The cloud in the enterprise

Can organisations be sure that their rapid journey into the cloud will continue to be trouble-free? The question is worth asking because in the space of little more than a decade cloud use has gone from utility computing to the current wide array of business models.

Now practically every application or solution claims to be “cloudy” to some extent, to the point of having terms such as “cloud-washing”.

The truth is that almost every business is utilising a cloud-based solution in one form or another, with much of the migration having been almost by stealth.

At its core, cloud promises greater flexibility through resource-elasticity to enable consumption to match the demands of each business operating on it.

>See also: Hybrid cloud: the key to enterprise innovation

The range of options has ballooned.

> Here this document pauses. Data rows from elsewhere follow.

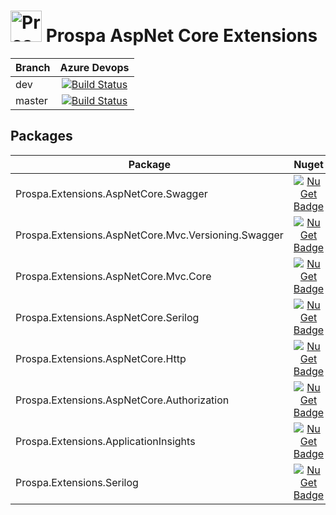 # <img src="https://raw.githubusercontent.com/prospa-group/DotnetPackaging/master/prospa60x60.png" alt="Prospa Engineering" width="50px"/> Prospa AspNet Core Extensions

|Branch|Azure Devops|
|------|:--------:|
|dev|[![Build Status](https://dev.azure.com/prospaoss/dotnet/_apis/build/status/prospa-group-oss.DotnetExtensions?branchName=master)](https://dev.azure.com/prospaoss/dotnet/_build/latest?definitionId=2&branchName=dev)
|master|[![Build Status](https://dev.azure.com/prospaoss/dotnet/_apis/build/status/prospa-group-oss.DotnetExtensions?branchName=master)](https://dev.azure.com/prospaoss/dotnet/_build/latest?definitionId=2&branchName=master)|

## Packages
|Package|Nuget|
|------|:--------:|
|Prospa.Extensions.AspNetCore.Swagger|[![NuGet Badge](https://buildstats.info/nuget/Prospa.Extensions.AspNetCore.Swagger)](https://www.nuget.org/packages/Prospa.Extensions.AspNetCore.Swagger)|
|Prospa.Extensions.AspNetCore.Mvc.Versioning.Swagger|[![NuGet Badge](https://buildstats.info/nuget/Prospa.Extensions.AspNetCore.Mvc.Versioning.Swagger)](https://www.nuget.org/packages/Prospa.Extensions.AspNetCore.Mvc.Versioning.Swagger)|
|Prospa.Extensions.AspNetCore.Mvc.Core|[![NuGet Badge](https://buildstats.info/nuget/Prospa.Extensions.AspNetCore.Mvc.Core)](https://www.nuget.org/packages/Prospa.Extensions.AspNetCore.Mvc.Core)|
|Prospa.Extensions.AspNetCore.Serilog|[![NuGet Badge](https://buildstats.info/nuget/Prospa.Extensions.AspNetCore.Serilog)](https://www.nuget.org/packages/Prospa.Extensions.AspNetCore.Serilog)|
|Prospa.Extensions.AspNetCore.Http|[![NuGet Badge](https://buildstats.info/nuget/Prospa.Extensions.AspNetCore.Http)](https://www.nuget.org/packages/Prospa.Extensions.AspNetCore.Http)|
|Prospa.Extensions.AspNetCore.Authorization|[![NuGet Badge](https://buildstats.info/nuget/Prospa.Extensions.AspNetCore.Authorization)](https://www.nuget.org/packages/Prospa.Extensions.AspNetCore.Authorization)|
|Prospa.Extensions.ApplicationInsights|[![NuGet Badge](https://buildstats.info/nuget/Prospa.Extensions.ApplicationInsights)](https://www.nuget.org/packages/Prospa.Extensions.ApplicationInsights)|
|Prospa.Extensions.Serilog|[![NuGet Badge](https://buildstats.info/nuget/Prospa.Extensions.Serilog)](https://www.nuget.org/packages/Prospa.Extensions.Serilog)|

Cloud storage comes in all kinds of packages based on price, performance or capacity and enables businesses to have access to their data and applications no matter where in the world they are.

Archive or backup data has expanded hugely, for example, as organisations migrate from tape-based alternatives. Equally, cloud-based solutions have quickly evolved to increase productivity and collaborative working through rapid data-sharing.

The cloud now requires more care

It is not all rosy, however. This proliferation of solutions can present a risk for each business as unstructured data suddenly proliferates in the cloud almost by stealth, without a business being able to exercise any of the controls they would normally take for granted.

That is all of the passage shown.